Down to the last line, reproduce the records exactly.

Source texts of formatted documents:
____
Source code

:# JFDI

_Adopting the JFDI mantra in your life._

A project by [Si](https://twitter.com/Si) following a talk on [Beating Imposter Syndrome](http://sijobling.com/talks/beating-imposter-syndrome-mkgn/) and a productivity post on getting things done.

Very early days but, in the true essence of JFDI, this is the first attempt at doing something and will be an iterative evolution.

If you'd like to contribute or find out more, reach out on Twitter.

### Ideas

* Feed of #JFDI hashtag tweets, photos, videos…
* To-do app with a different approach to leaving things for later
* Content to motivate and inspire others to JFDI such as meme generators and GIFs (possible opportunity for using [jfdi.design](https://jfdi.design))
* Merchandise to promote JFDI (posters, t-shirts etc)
____
- [Written answer]:
Source code

:# JFDI

_Adopting the JFDI mantra in your life._

A project by [Si](https://twitter.com/Si) following a talk on [Beating Imposter Syndrome](http://sijobling.com/talks/beating-imposter-syndrome-mkgn/) and a productivity post on getting things done.

Very early days but, in the true essence of JFDI, this is the first attempt at doing something and will be an iterative evolution.

If you'd like to contribute or find out more, reach out on Twitter.

### Ideas

* Feed of #JFDI hashtag tweets, photos, videos…
* To-do app with a different approach to leaving things for later
* Content to motivate and inspire others to JFDI such as meme generators and GIFs (possible opportunity for using [jfdi.design](https://jfdi.design))
* Merchandise to promote JFDI (posters, t-shirts etc)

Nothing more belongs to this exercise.